Traditionally, if you wanted to create a blog or website that you can update easily without having to directly edit HTML, you'd use a tool like Wordpress. The basic flow for serving a website from a CMS like Wordpress is as follows:

  1. Store content (e.g. "posts") in a database
  2. Store display configuration (templates, CSS, etc.) separately
  3. When a visitor requests a page, run a script to...
    1. Pull the content from the database
    2. Read the appropriate template
    3. Put them together to build page HTML
    4. Send HTML to the user

Enter Static Site Generators

It occurred to some people that it didn't make sense to run step three every single time someone hit a page on their site. If step three (combining template with page content) were done in batch beforehand, all of the site's pages could be stored on disk and served from a static server! An application that takes this approach, generating "static" webpages and storing them as flat HTML files, is referred to as a Static Site Generator (or SSG). An SSG has the following benefits over a CMS:

  1. It eliminates the need to run a database server
  2. It eliminates the need to execute PHP or any application logic on the server
  3. It allows the site to be served from a highly performant file server like NGINX...
  4. ...or any service that offers free static hosting (namely Github Pages)
  5. Content written as flat markdown files can easily be tracked in a git repo & collaborated on thus

Points one and two dramatically reduce the attack surface of a web server, which is great for security.

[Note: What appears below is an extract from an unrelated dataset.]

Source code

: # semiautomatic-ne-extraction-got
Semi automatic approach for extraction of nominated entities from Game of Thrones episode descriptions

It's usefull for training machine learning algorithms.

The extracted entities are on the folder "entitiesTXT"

Point three (in conjunction with one and two) allows for greater site reliability and allows a server to handle much more traffic without crashing. Point four is very attractive from a cost perspective (as are one, two, and three if you're paying for hosting). The benefits of static site generators are clear, which is why many organization and individuals are using them, including the publisher of this blog and the author of this post!

OK, Let's Use an SSG

There are many available SSG tools, one hundred and sixty two listed on a site that tracks such tools at the time of writing. One of the reasons there are so many options is that building an SSG isn't terribly complicated. The core functionality is:

  1. Read markdown files (content)
  2. Parse frontmatter (we'll look at this more later)
  3. Convert markdown to HTML
  4. Highlight code snippets
  5. Insert the content into the appropriate template and render page HTML
  6. Write this HTML content to disk

I've simplified the process a bit here, but overall, this is a pretty straightforward programming task. Given libraries to do the heavy lifting of parsing markdown, highlighting code, etc., all that's left is the "read input files, process, write output files."

So can we write our own static site generator in Node.js? In this blog post we'll step through each of the steps outlined above to create the skeleton of an SSG. We'll skip over some non-page-generation tasks such as organizing images & CSS, but there's enough here to give you a good overview of what an SSG does. Let's get started!

Building an SSG

1. Read Markdown Files

No Wordpress means no WYSIWYG editor, so we'll be authoring our posts in a text editor. Like most static site generators, we will store our page content as Markdown files. Markdown is a lightweight markup alternative to HTML that's designed to be easy to type, human readable, and typically used to author content that will ultimately be converted to and published as HTML, so it's ideal for our purpose here. A post written in markdown might look like this:

# The Hotdog Dilemma

*Are hotdogs sandwiches*? There are [many people](https://en.wikipedia.org/wiki/Weasel_word) who say they are, including:

* Cecelia
* Donald
* James

## Further Evidence
... etc. ...

We'll put our posts in a directory called _posts. This will be like the "Posts" table in a traditional CMS, in the sense that it's where we'll look up our content when it's time to generate the site.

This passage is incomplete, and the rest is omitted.